Plus de finissants, moins de choix!
Par Fabienne Papin le 16 octobre 2015
Dr John Viet Nguyen, R5 en anesthésie à l’Université de Montréal
Vendredi 2 octobre, quelque 850 résidents se sont donné rendez-vous à Montréal
pour la Journée Carrière Québec organisée par la Fédération des médecins
résidents du Québec (FMRQ).
Le ministre de la Santé et des Services sociaux a profité de l’occasion pour annoncer les
PREM en médecine de famille. En revanche, en raison de la toute nouvelle Loi 10 et de ses
impacts sur la restructuration du réseau, les résidents en spécialités devront, quant à eux,
attendre pour en savoir plus sur les postes disponibles. Les établissements de santé
devraient connaître en décembre prochain les PREM qui leur seront accordés en spécialités
pour les années 2016 à 2020.
Certains résidents se demandent cependant s’il n’y aura pas encore des reports: «Les
PREM étaient supposés sortir en novembre. Ils ont été repoussés à décembre, et on ne sait
pas si cela le sera encore, donc il y a beaucoup d’incertitude», explique le Dr John Viet
Nguyen, R5 en anesthésie à l’Université de Montréal.
Il constate d’ailleurs, comme ses collègues, que c’est de plus en plus difficile de se faire
une place au soleil dans sa spécialité. À Montréal, sur huit résidents en anesthésie,
seulement deux ont trouvé un poste, et ce, parce qu’ils ont accepté de faire deux années
de formation supplémentaires à l’étranger et aller chercher ainsi un fellowship qui leur a
ouvert les portes des milieux universitaires.
Ses six autres collègues de l’Université de Montréal «n’ont aucune idée de l’endroit où ils
vont s’en aller à la fin de l’année au mois de juillet», comme les quatre finissants en
anesthésie de l’Université de Sherbrooke.
Une recherche anxiogène
Après leurs douze années de formation, tous doivent vivre avec une autre incertitude.

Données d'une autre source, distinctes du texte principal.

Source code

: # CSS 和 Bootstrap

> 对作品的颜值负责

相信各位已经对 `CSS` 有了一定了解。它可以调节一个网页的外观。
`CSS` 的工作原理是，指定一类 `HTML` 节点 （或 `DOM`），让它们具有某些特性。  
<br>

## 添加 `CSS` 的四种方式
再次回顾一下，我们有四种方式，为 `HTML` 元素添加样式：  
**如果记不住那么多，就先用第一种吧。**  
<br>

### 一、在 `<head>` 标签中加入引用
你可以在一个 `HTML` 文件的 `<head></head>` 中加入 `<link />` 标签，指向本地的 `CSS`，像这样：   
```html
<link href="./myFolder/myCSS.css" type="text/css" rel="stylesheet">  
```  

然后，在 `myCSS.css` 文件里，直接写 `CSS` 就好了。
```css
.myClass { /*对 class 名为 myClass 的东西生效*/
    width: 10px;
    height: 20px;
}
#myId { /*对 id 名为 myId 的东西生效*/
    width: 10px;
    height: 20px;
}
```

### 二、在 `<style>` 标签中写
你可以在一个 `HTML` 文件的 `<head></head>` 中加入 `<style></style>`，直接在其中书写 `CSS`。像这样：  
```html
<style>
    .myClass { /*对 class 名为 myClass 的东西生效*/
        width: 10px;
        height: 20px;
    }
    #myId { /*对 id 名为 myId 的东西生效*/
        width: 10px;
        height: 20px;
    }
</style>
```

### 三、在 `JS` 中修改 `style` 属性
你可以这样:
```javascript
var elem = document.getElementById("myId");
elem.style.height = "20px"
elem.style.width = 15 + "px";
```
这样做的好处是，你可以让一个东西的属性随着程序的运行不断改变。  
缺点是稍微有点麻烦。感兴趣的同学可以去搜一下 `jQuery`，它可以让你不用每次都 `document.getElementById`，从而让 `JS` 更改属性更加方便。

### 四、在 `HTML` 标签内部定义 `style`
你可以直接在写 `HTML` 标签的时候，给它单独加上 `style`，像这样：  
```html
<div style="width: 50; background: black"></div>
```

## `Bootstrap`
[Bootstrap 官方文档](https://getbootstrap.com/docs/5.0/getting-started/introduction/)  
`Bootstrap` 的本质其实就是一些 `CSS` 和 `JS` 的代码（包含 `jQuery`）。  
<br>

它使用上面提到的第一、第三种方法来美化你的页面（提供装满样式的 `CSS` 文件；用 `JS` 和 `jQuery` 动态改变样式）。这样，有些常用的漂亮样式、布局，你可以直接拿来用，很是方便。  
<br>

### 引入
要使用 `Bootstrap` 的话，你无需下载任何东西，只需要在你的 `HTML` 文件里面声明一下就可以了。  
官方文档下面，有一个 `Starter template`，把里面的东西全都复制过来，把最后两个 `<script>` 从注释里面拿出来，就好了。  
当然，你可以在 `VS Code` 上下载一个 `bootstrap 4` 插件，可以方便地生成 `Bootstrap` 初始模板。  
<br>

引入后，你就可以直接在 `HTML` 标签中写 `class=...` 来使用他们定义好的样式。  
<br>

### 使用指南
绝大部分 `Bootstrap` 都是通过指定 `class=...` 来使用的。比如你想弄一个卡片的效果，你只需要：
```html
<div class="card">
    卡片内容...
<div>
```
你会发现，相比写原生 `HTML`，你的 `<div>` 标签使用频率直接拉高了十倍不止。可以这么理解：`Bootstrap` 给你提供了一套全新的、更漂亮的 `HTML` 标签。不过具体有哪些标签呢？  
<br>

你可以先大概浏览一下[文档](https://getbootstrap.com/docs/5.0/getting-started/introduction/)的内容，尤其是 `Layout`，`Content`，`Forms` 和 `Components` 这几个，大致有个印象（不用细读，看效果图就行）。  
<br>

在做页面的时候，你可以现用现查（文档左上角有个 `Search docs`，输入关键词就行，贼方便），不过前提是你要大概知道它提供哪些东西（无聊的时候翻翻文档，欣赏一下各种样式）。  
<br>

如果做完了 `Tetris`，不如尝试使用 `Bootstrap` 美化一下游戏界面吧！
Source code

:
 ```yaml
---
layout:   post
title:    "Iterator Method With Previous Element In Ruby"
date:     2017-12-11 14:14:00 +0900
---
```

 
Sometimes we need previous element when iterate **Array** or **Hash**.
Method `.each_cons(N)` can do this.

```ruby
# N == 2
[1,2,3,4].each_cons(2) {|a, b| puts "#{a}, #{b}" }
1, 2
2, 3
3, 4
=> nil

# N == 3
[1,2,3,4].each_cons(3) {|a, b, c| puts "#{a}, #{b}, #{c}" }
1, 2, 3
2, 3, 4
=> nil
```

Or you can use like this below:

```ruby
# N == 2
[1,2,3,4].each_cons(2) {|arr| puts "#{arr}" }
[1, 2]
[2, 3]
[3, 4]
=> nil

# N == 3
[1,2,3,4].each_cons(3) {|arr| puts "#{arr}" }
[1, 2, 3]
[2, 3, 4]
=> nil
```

«Plus les postes sont rares, plus les milieux se permettent de demander des formations
additionnelles aux candidats», explique le Dr Nguyen.
«Ce qui devient plus inquiétant pour les résidents, c’est que certains milieux périphériques,
affiliés à des milieux universitaires, se mettent à exiger des fellowship parce qu’ils
reçoivent des résidents ou des étudiants en médecine», précise le Dr Christopher Lemieux,
R3 en médecine interne.
Et si certains milieux demande des fellowship dans les disciplines où ils reçoivent des
résidents et des externes, d’autres en font une condition pour tous leurs postes de
spécialité.
«À Lévis, par exemple, ils en demandent pour tous les postes, ce qu’ils ne faisaient pas
avant», souligne le Dr Lemieux, qui se destine à une carrière en hémato-oncologie.

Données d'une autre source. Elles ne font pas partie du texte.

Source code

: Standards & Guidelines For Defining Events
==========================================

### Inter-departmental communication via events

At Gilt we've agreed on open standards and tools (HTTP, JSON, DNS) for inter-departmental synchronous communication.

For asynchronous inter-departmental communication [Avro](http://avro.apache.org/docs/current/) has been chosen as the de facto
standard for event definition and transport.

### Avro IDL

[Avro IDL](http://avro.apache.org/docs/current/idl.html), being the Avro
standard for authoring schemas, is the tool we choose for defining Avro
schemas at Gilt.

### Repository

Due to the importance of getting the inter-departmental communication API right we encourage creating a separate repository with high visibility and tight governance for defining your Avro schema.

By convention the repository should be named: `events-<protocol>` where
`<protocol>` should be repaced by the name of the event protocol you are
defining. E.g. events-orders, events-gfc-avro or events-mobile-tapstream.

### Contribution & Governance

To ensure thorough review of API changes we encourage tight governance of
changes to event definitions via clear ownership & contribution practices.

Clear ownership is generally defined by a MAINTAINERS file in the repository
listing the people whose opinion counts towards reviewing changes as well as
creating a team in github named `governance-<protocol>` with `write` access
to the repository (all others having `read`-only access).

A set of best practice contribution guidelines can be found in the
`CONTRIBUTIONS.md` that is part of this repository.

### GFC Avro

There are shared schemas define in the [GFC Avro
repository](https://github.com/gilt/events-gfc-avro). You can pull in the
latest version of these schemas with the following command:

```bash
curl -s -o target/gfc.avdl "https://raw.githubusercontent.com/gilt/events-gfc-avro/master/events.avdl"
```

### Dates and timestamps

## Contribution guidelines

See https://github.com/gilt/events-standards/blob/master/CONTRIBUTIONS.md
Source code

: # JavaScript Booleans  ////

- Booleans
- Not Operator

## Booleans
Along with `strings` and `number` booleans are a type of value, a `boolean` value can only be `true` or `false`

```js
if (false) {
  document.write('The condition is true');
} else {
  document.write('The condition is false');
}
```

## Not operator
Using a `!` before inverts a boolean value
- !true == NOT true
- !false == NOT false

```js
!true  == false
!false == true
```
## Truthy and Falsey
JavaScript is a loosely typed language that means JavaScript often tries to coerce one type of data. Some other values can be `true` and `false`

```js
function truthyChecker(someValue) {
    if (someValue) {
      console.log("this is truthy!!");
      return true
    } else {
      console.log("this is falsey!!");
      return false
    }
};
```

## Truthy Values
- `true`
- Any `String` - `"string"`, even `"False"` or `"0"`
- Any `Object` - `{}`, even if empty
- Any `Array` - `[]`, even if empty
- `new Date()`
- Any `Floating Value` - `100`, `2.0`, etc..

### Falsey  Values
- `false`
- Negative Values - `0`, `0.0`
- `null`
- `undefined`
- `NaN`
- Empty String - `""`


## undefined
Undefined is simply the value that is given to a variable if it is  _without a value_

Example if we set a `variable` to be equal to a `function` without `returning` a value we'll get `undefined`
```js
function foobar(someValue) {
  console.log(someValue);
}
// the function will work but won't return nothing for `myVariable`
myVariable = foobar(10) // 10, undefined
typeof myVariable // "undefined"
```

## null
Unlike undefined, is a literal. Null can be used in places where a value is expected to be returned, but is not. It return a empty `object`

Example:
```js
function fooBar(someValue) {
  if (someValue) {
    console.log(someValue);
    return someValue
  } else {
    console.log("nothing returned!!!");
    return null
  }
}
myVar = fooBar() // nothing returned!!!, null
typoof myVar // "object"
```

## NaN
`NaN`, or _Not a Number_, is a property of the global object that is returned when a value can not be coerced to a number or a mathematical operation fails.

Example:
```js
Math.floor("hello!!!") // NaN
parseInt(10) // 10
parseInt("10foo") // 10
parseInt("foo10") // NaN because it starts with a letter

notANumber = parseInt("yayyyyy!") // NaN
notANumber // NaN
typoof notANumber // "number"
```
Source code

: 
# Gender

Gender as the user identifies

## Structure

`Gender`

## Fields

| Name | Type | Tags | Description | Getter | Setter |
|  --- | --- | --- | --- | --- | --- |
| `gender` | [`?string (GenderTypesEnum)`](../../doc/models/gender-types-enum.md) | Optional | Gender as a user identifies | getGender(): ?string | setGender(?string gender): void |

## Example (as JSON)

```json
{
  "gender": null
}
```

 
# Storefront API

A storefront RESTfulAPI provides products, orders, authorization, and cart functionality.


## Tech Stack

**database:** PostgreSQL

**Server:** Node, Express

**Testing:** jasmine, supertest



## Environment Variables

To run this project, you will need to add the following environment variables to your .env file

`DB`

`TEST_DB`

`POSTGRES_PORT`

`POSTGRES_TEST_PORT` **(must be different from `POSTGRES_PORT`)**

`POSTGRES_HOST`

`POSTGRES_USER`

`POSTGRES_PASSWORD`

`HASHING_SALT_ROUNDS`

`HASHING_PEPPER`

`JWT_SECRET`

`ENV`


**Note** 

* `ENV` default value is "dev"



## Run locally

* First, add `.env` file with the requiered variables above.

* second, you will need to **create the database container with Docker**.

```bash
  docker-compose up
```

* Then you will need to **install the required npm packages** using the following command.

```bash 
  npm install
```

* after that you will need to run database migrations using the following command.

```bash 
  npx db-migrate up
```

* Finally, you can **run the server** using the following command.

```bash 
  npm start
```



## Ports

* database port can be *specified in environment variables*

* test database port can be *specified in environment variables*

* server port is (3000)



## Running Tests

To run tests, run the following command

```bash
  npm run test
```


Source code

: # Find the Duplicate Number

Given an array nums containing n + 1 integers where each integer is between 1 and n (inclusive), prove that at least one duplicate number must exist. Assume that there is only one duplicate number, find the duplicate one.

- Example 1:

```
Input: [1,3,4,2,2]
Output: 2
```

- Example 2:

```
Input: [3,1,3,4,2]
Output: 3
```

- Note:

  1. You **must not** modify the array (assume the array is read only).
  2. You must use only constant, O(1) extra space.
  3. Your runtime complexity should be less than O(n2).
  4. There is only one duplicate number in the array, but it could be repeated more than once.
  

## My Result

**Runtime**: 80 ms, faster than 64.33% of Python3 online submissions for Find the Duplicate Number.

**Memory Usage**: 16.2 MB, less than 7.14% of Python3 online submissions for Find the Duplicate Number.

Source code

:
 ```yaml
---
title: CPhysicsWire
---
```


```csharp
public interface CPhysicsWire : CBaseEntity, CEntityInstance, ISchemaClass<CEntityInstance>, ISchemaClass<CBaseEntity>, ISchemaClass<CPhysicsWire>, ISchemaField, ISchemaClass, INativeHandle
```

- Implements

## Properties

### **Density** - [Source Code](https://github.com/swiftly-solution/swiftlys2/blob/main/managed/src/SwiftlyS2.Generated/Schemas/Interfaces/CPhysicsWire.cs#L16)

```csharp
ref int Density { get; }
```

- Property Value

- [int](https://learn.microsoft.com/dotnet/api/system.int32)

Le Dr Christopher Lemieux, R3 en médecine interne veut aller en hémato-oncologie
Cela dit, le résident n’est pas inquiet pour autant; «l’hémato-oncologie est quand même
une spécialité moins anxiogène que d’autres pour trouver un poste». Il ne ressent pas non
plus de pression entre lui et ses collègues. «Peut-être qu’il y en aura un peu plus en
dernière année, car souvent les personnes veulent rester en milieu universitaire, et c’est
de plus en plus difficile d’accès.» En attendant, il regarde ce qui pourrait l’intéresser, car
présentement tous les postes sont complets dans sa spécialité en Gaspésie, d’où il est
originaire et où il voudrait revenir.
Le Dr Paul Bégin, pneumologue et directeur adjoint des services professionnels de l'hôpital
de Chicoutimi
Le Dr Nguyen s’est, quant à lui, déjà fait une raison. «Je ne cherche plus la pratique que je
voulais initialement. Je voulais faire un grand centre avec plusieurs types de chirurgies,
mais là, je cherche juste du remplacement ou quelque chose à proximité pour couvrir le
temps nécessaire à ma conjointe pour finir.» Également résidente, sa conjointe a choisi
elle aussi une spécialité où les places sont convoitées. Le couple devra donc essayer de
trouver des PREM compatibles en anesthésie et en ophtalmologie, ce qui complique la
donne.
Même si l’incertitude plane sur le nombre de PREM qui seront accordés en spécialités, les
milieux ont répondu présents comme chaque année, et sont venus faire les yeux doux aux
résidents. Le Dr Paul Bégin, pneumologue et directeur adjoint des services professionnels
de l’hôpital de Chicoutimi vantait par exemple les mérites du CIUSSS Saguenay–Lac-SaintJean. «On a des besoins en pneumologie et on a déjà identifié deux candidats, mais on est
en attente pour savoir si nos PREM seront acceptés», a-t-il raconté à ProfessionSanté.ca.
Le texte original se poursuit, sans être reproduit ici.